The Hypostyle Hall of Karnak Temple is second only to the pyramids at Giza as the
most popular tourist attraction in Egypt. It is visited by millions of tourists every
year, yet this impressive monument has never been adequately studied or published.
The Karnak Hypostyle Hall Project has been recording Egyptian inscriptions at the
Temple of Karnak since 1992. “We will publish a series of books with descriptions,
translations, and analyses of these texts and wall carvings along with photographs
and technical drawings of all these inscriptions,” said Brand, director of the project.
“We will also expand our project website, http://history.memphis.edu/hypostyle, to include the same data presented in these books, in addition to hundreds of high
resolution digital color photographs of the carvings and inscriptions.
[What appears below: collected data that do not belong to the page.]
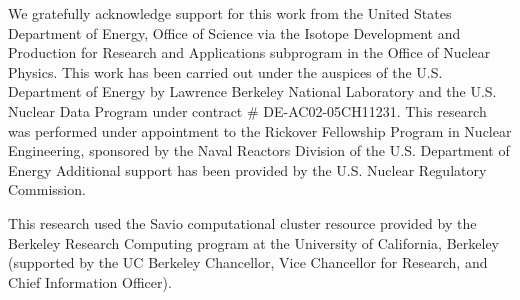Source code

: \documentclass[3p]{elsarticle}
\newcommand{\comment}[1]{\todo[color=blue!20!white,inline]{ASV: #1}}
\begin{document}
We gratefully acknowledge support for this work from the United States Department of Energy, Office of Science via the Isotope Development and Production for Research and Applications subprogram in the Office of Nuclear Physics. 
This work has been carried out  under the auspices of the U.S. Department of Energy by  Lawrence Berkeley National Laboratory and the U.S. Nuclear Data Program under contract \# DE-AC02-05CH11231.
This research was performed under appointment to the Rickover Fellowship Program in Nuclear Engineering, sponsored by the Naval Reactors Division of the U.S. Department of Energy
Additional support has been provided by the U.S. Nuclear Regulatory Commission.



 
This research used the Savio computational cluster resource provided by the Berkeley Research Computing program at the University of California, Berkeley (supported by the UC Berkeley Chancellor, Vice Chancellor for Research, and Chief Information Officer).

 


 
 

\end{document}
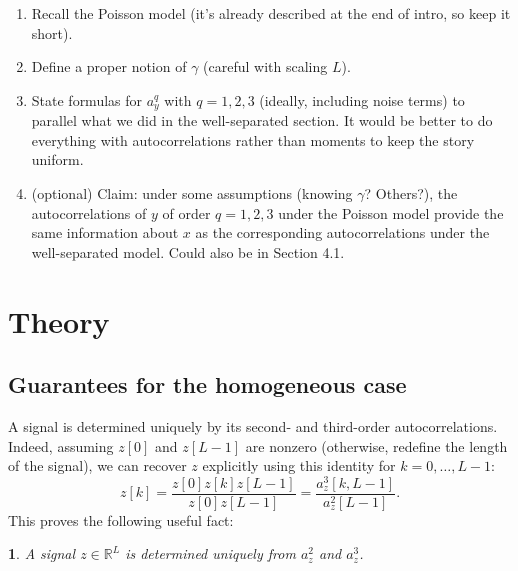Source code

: \documentclass[12pt]{article}
\newcommand{\1}{\mathbf{1}}
\newcommand{\TODO}[1]{{\color{red}{[#1]}}}
\newcommand{\RL}{\mathbb{R}^L}
\theoremstyle{plain}
\theoremstyle{definition}
\theoremstyle{remark}
\theoremstyle{plain}
\theoremstyle{remark}
\theoremstyle{plain}
\theoremstyle{plain}
\theoremstyle{plain}
\newtheorem{proposition}[thm]{\protect\propositionname}
\providecommand{\propositionname}{Proposition}
\numberwithin{equation}{section}
\begin{document}
\TODO{What we want to have in this section}
\begin{enumerate}
	\item Recall the Poisson model (it's already described at the end of intro, so keep it short).
	\item Define a proper notion of $\gamma$ (careful with scaling $L$).
	\item State formulas for $a_y^q$ with $q = 1, 2, 3$ (ideally, including noise terms) to parallel what we did in the well-separated section. It would be better to do everything with autocorrelations rather than moments to keep the story uniform.
	\item (optional) Claim: under some assumptions (knowing $\gamma$? Others?), the autocorrelations of $y$ of order $q = 1, 2, 3$ under the Poisson model provide the same information about $x$ as the corresponding autocorrelations under the well-separated model. Could also be in Section 4.1.
\end{enumerate}


\section{Theory}

\TODO{Explain difference between homogeneous and heterogeneous}

\subsection{Guarantees for the homogeneous case} \label{sec:theory_homogeneous}
 
A signal is determined uniquely by its second- and third-order autocorrelations. Indeed, assuming $z[0]$ and $z[L-1]$ are nonzero (otherwise, redefine the length of the signal), we can recover $z$ explicitly using this identity for $k = 0, \ldots, L-1$:
%
\begin{equation}
%
z[k]  = \frac{z[0]z[k]z[L-1]}{z[0]z[L-1]} = \frac{a_z^3[k,L-1]}{a_z^2[L-1]}.
\label{eq-uniqueness}
%
\end{equation}
This proves the following useful fact:
\begin{proposition} \label{prop:uniqueness}
	A signal $z\in\RL$ is determined uniquely from  $a_z^2$ and $a_z^3$. \TODO{Definitely only clear for the homogeneous case}
\end{proposition}
\end{document}
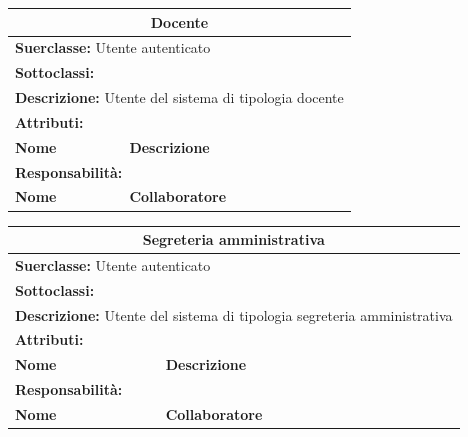\documentclass[11pt]{article}
\begin{document}
\begin{table}[H]
\centering
\begin{tabularx}{1\textwidth}{|X|X|}\hline
\multicolumn{2}{|c|}{\textbf{Docente}}\\\hline
\multicolumn{2}{|l|}{\textbf{Suerclasse:} Utente autenticato}\\\hline
\multicolumn{2}{|l|}{\textbf{Sottoclassi:} }\\\hline
\multicolumn{2}{|l|}{\textbf{Descrizione:} Utente del sistema di tipologia docente}\\\hline
\multicolumn{2}{|l|}{\textbf{Attributi:}}\\
\textbf{Nome} & \textbf{Descrizione}\\
\hline
\multicolumn{2}{|l|}{\textbf{Responsabilità:}}\\
\textbf{Nome} & \textbf{Collaboratore}\\
\hline
\end{tabularx}
\end{table}



\begin{table}[H]
\centering
\begin{tabularx}{1\textwidth}{|X|X|}\hline
\multicolumn{2}{|c|}{\textbf{Segreteria amministrativa}}\\\hline
\multicolumn{2}{|l|}{\textbf{Suerclasse:} Utente autenticato}\\\hline
\multicolumn{2}{|l|}{\textbf{Sottoclassi:} }\\\hline
\multicolumn{2}{|l|}{\textbf{Descrizione:} Utente del sistema di tipologia segreteria amministrativa}\\\hline
\multicolumn{2}{|l|}{\textbf{Attributi:}}\\
\textbf{Nome} & \textbf{Descrizione}\\
\hline
\multicolumn{2}{|l|}{\textbf{Responsabilità:}}\\
\textbf{Nome} & \textbf{Collaboratore}\\
\hline
\end{tabularx}
\end{table}
\end{document}
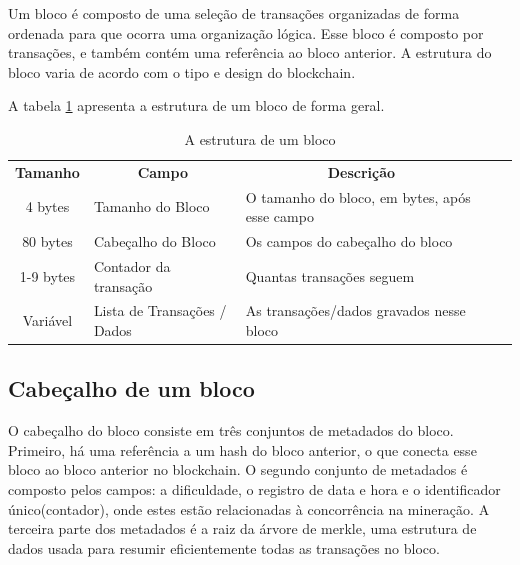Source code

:         Um bloco é composto de uma seleção de transações organizadas de forma ordenada para que ocorra uma organização lógica. Esse bloco é composto por transações, e também contém uma referência ao bloco anterior. A estrutura do bloco varia de acordo com o tipo e design do blockchain.\cite{mastering_blockchain}
        
        A tabela \ref{tabela_estrutura_de_um_bloco} apresenta a estrutura de um bloco de forma geral.
        
  
        \begin{table}[H]
            \begin{tabular}{|c|l|l|ll}
            \cline{1-3}
            \cellcolor[HTML]{9AFF99}\textbf{Tamanho} & \multicolumn{1}{c|}{\cellcolor[HTML]{9AFF99}\textbf{Campo}} & \multicolumn{1}{c|}{\cellcolor[HTML]{9AFF99}\textbf{Descrição}} &  &  \\ \cline{1-3}
            4 bytes                                  & Tamanho do Bloco                                            & O tamanho do bloco, em bytes, após esse campo                   &  &  \\ \cline{1-3}
            80 bytes                                 & Cabeçalho do Bloco                                          & Os campos do cabeçalho do bloco                                 &  &  \\ \cline{1-3}
            1-9 bytes                                & Contador da transação                                       & Quantas transações seguem                                       &  &  \\ \cline{1-3}
            Variável                                 & Lista de Transações / Dados                                 & As transações/dados gravados nesse bloco                              &  &  \\ \cline{1-3}
            \end{tabular}
        \caption{A estrutura de um bloco}
        \label{tabela_estrutura_de_um_bloco}
        \end{table}
            
    \subsection{Cabeçalho de um bloco}

    O cabeçalho do bloco consiste em três conjuntos de metadados do bloco. Primeiro, há uma referência a um hash do bloco anterior, o que conecta esse bloco ao bloco anterior no blockchain. O segundo conjunto de metadados é composto pelos campos: a dificuldade, o registro de data e hora e o identificador único(contador), onde estes estão relacionadas à concorrência na mineração. A terceira parte dos metadados é a raiz da árvore de merkle, uma estrutura de dados usada para resumir eficientemente todas as transações no bloco.\cite{mastering_blockchain_andreas}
Users will
be able to take a virtual tour of the Hypostyle Hall and find any of its hundreds
of inscriptions for themselves.”
Elaborate scenes and hieroglyphic inscriptions decorate the walls, columns, and roof
of the temple. Religious themes prevail. To document the hieroglyphic texts and wall
scenes from the ancient temple, Brand and his students often work on scaffolding 80
feet in the air.
“The grant Dr. Brand received will enable him to present his findings in a format
that will make the scenes and texts from this important site accessible to the world
for the first time,” said Dr. Lorelei H. Corcoran, director of the U of M’s Institute
of Egyptian Art & Archaeology.
Brand, who joined the U of M in 2001, received his M.A. degree from then-Memphis State
University in 1992 and his Ph.D. from the University of Toronto in 1998.